In contrast to physics-oriented literature, we do not specify explicit probability distributions for the external fields and couplings of the disordered many-body system, nor are we interested in Nobel-prize-winning ways to average out the disorder. We instead focus on the very specific quenched disorder realizations induced by a dataset or environment of interest (encoded as sequences of vector embeddings), whose examples we use to drive the system. In this framing, training a transformer module corresponds to sculpting the underlying system’s collective response by tuning the parametrized distributions of its external fields and couplings.

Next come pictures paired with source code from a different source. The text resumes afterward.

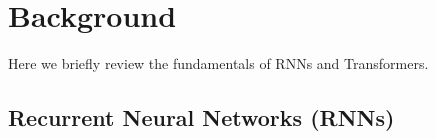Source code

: \documentclass[11pt]{article}
\begin{document}
\section{Background} \label{background}
Here we briefly review the fundamentals of RNNs and Transformers. 


\subsection{Recurrent Neural Networks (RNNs)}
\end{document}
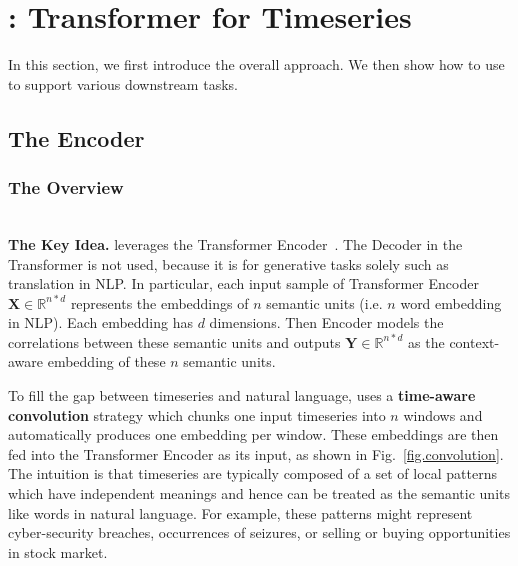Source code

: \section{\system: Transformer for Timeseries}
\label{sec.rita}
In this section, we first introduce the overall \system approach. We then show how to use \system to support various downstream tasks. 

\begin{sloppypar}

\subsection{The \system Encoder}
\label{sec.rita.encoder}

\subsubsection{The Overview\nopunct}\ \\
\noindent\textbf{The Key Idea.} \system leverages the Transformer Encoder~\cite{DBLP:conf/nips/VaswaniSPUJGKP17}. The Decoder in the Transformer is not used, because it is for generative tasks solely such as translation in NLP. In particular, each input sample of Transformer Encoder $\mathbf{X} \in \mathbb{R}^{n*d}$ represents the embeddings of $n$ semantic units (i.e. $n$ word embedding in NLP). Each embedding has $d$ dimensions. Then Encoder models the correlations between these semantic units and outputs $\mathbf{Y} \in \mathbb{R}^{n*d}$ as the context-aware embedding of these $n$ semantic units.

To fill the gap between timeseries and natural language, \system uses a {\bf time-aware convolution} strategy which chunks one input timeseries into $n$ windows and automatically produces one embedding per window. These embeddings are then fed into the Transformer Encoder as its input, as shown in Fig.~\ref{fig.convolution}.
The intuition is that timeseries are typically composed of a set of local patterns which have independent meanings and hence can be treated as the semantic units like words in natural language. For example, these patterns might represent cyber-security breaches, occurrences of seizures, or selling or buying opportunities in stock market.  


\end{sloppypar}
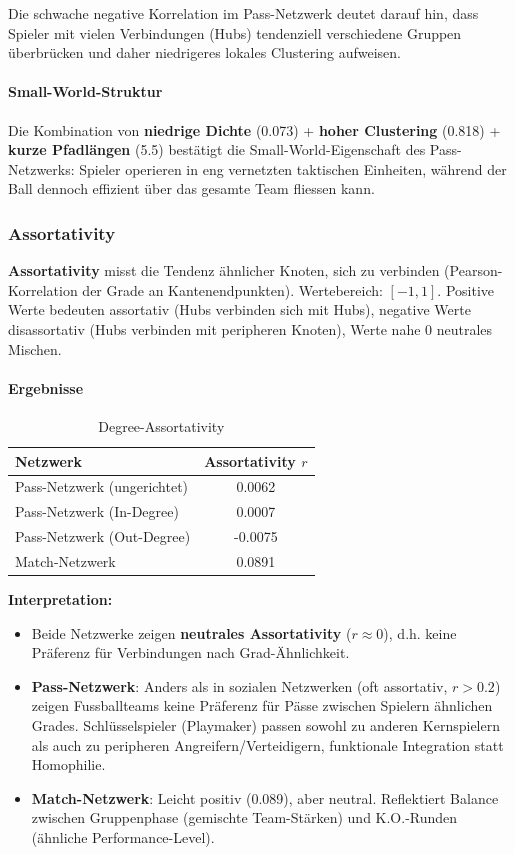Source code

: Die schwache negative Korrelation im Pass-Netzwerk deutet darauf hin, dass Spieler mit vielen Verbindungen (Hubs) tendenziell verschiedene Gruppen überbrücken und daher niedrigeres lokales Clustering aufweisen.

\paragraph{Small-World-Struktur}
Die Kombination von \textbf{niedrige Dichte} (0.073) + \textbf{hoher Clustering} (0.818) + \textbf{kurze Pfadlängen} (5.5) bestätigt die Small-World-Eigenschaft des Pass-Netzwerks: Spieler operieren in eng vernetzten taktischen Einheiten, während der Ball dennoch effizient über das gesamte Team fliessen kann.

\subsubsection{Assortativity}

\textbf{Assortativity} misst die Tendenz ähnlicher Knoten, sich zu verbinden (Pearson-Korrelation der Grade an Kantenendpunkten). Wertebereich: $[-1, 1]$. Positive Werte bedeuten assortativ (Hubs verbinden sich mit Hubs), negative Werte disassortativ (Hubs verbinden mit peripheren Knoten), Werte nahe 0 neutrales Mischen.

\paragraph{Ergebnisse}

\begin{table}[h]
\centering
\caption{Degree-Assortativity}
\label{tab:assortativity}
\begin{tabular}{lc}
\toprule
\textbf{Netzwerk} & \textbf{Assortativity $r$} \\
\midrule
Pass-Netzwerk (ungerichtet) & 0.0062 \\
Pass-Netzwerk (In-Degree) & 0.0007 \\
Pass-Netzwerk (Out-Degree) & -0.0075 \\
Match-Netzwerk & 0.0891 \\
\bottomrule
\end{tabular}
\end{table}

\textbf{Interpretation:}
\begin{itemize}
  \item Beide Netzwerke zeigen \textbf{neutrales Assortativity} ($r \approx 0$), d.h. keine Präferenz für Verbindungen nach Grad-Ähnlichkeit.
  \item \textbf{Pass-Netzwerk}: Anders als in sozialen Netzwerken (oft assortativ, $r > 0.2$) zeigen Fussballteams keine Präferenz für Pässe zwischen Spielern ähnlichen Grades. Schlüsselspieler (Playmaker) passen sowohl zu anderen Kernspielern als auch zu peripheren Angreifern/Verteidigern, funktionale Integration statt Homophilie.
  \item \textbf{Match-Netzwerk}: Leicht positiv (0.089), aber neutral. Reflektiert Balance zwischen Gru\-ppenphase (gemischte Team-Stärken) und K.O.-Runden (ähnliche Performance-Level).
\end{itemize}

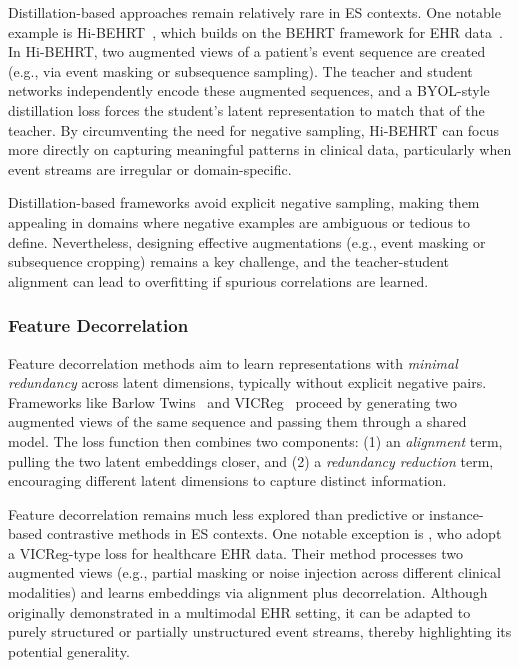 \documentclass[twoside,11pt]{article}
\begin{document}
Distillation-based approaches remain relatively rare in ES contexts. One notable example is Hi-BEHRT~, which builds on the BEHRT framework for EHR data~. In Hi-BEHRT, two augmented views of a patient's event sequence are created (e.g., via event masking or subsequence sampling). The teacher and student networks independently encode these augmented sequences, and a BYOL-style distillation loss forces the student’s latent representation to match that of the teacher. By circumventing the need for negative sampling, Hi-BEHRT can focus more directly on capturing meaningful patterns in clinical data, particularly when event streams are irregular or domain-specific.

Distillation-based frameworks avoid explicit negative sampling, making them appealing in domains where negative examples are ambiguous or tedious to define. Nevertheless, designing effective augmentations (e.g., event masking or subsequence cropping) remains a key challenge, and the teacher-student alignment can lead to overfitting if spurious correlations are learned.

\subsubsection{Feature Decorrelation}
\label{subsubsec:feature-decorrelation}

Feature decorrelation methods aim to learn representations with {\it minimal redundancy} across latent dimensions, typically without explicit negative pairs. Frameworks like Barlow Twins~ and VICReg~ proceed by generating two augmented views of the same sequence and passing them through a shared model. The loss function then combines two components: (1) an {\it alignment} term, pulling the two latent embeddings closer, and (2) a {\it redundancy reduction} term, encouraging different latent dimensions to capture distinct information.

Feature decorrelation remains much less explored than predictive or instance-based contrastive methods in ES contexts. One notable exception is , who adopt a VICReg-type loss for healthcare EHR data. Their method processes two augmented views (e.g., partial masking or noise injection across different clinical modalities) and learns embeddings via alignment plus decorrelation. Although originally demonstrated in a multimodal EHR setting, it can be adapted to purely structured or partially unstructured event streams, thereby highlighting its potential generality.
\end{document}
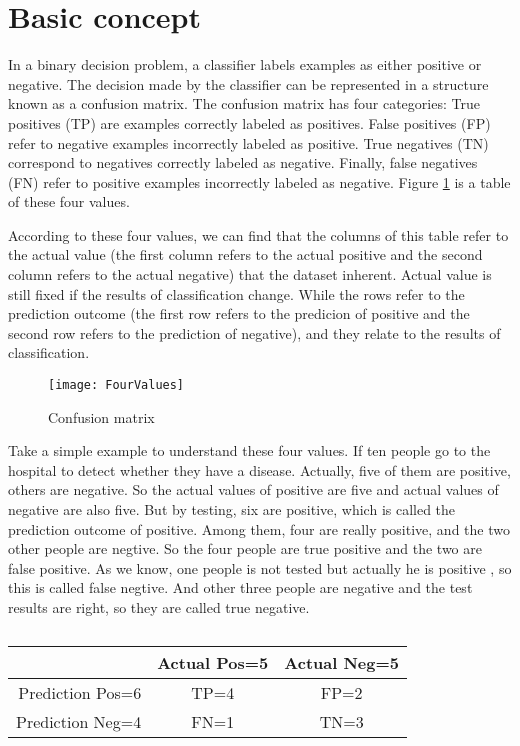 \documentclass[a4paper,12pt]{article}
\begin{document}
\section{Basic concept}
  In a binary decision problem, a classifier labels examples as either positive or negative. The decision made by the classifier can be represented in a structure known as a confusion matrix. The confusion matrix has four categories: True positives (TP) are examples correctly labeled as positives. False positives (FP) refer to negative examples incorrectly labeled as positive. True negatives (TN) correspond to negatives correctly labeled as negative. Finally, false negatives (FN) refer to positive examples incorrectly labeled as negative. Figure \ref{ConfusionMatrix:1} is a table of these four values. 

According to these four values, we can find that the columns of this table refer to the actual value (the first column refers to the actual positive and the second column refers to the actual negative) that the dataset inherent. Actual value is still fixed if the results of classification change. While the rows refer to the prediction outcome (the first row refers to the predicion of positive and the second row refers to the prediction of negative), and they relate to the results of classification.
\begin{figure}[!ht]
\centering\texttt{[image: FourValues]}
\caption{Confusion matrix}\label{ConfusionMatrix:1}
\end{figure} 


Take a simple example to understand these four values. 
If ten people go to the hospital to detect whether they have a disease. Actually, five of them are positive, others are negative. So the actual values of positive are five and actual values of negative are also five. But by testing, six are positive, which is called the prediction outcome of positive. Among them, four are really positive, and the two other people are negtive. So the four people are true positive and the two are false positive. As we know, one people is not tested but actually he is positive , so this is called false negtive. And other three people are negative and the test results are right, so they are called true negative. 

\begin{table}
\centering\caption{}
\begin{tabular}{|r|c|c|}
\hline
&Actual Pos=5&Actual Neg=5\\
\hline
Prediction Pos=6&TP=4&FP=2\\
\hline
Prediction Neg=4&FN=1&TN=3\\
\hline
\end{tabular}
\end{table}
\end{document}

In Spin-Model Transformers (2023), we observed that these systems tend to settle into non-equilibrium steady states as dynamic sweet spots where the “continuous kicking” of the inputs (applied external fields) “sustains” the outputs (magnetizations). This negotiation process tends to happen after just a few iterations. The first iteration already gives a decent guess, which might explain why (1) transformers can get away with just stacking modules whose forward passes take just one time step, and (2) why doing a few time steps can improve performance, as done in looping and recursive reasoning approaches. Indeed, repeating the same module can be seen as allowing the underlying non-equilibrium system to settle more snuggly into its steady state for that particular configuration of inputs and parameters. However, as soon as the input sequence changes, or the parameters change, the system has to renegotiate a different steady state compatible with what its new configuration dictates the response should be.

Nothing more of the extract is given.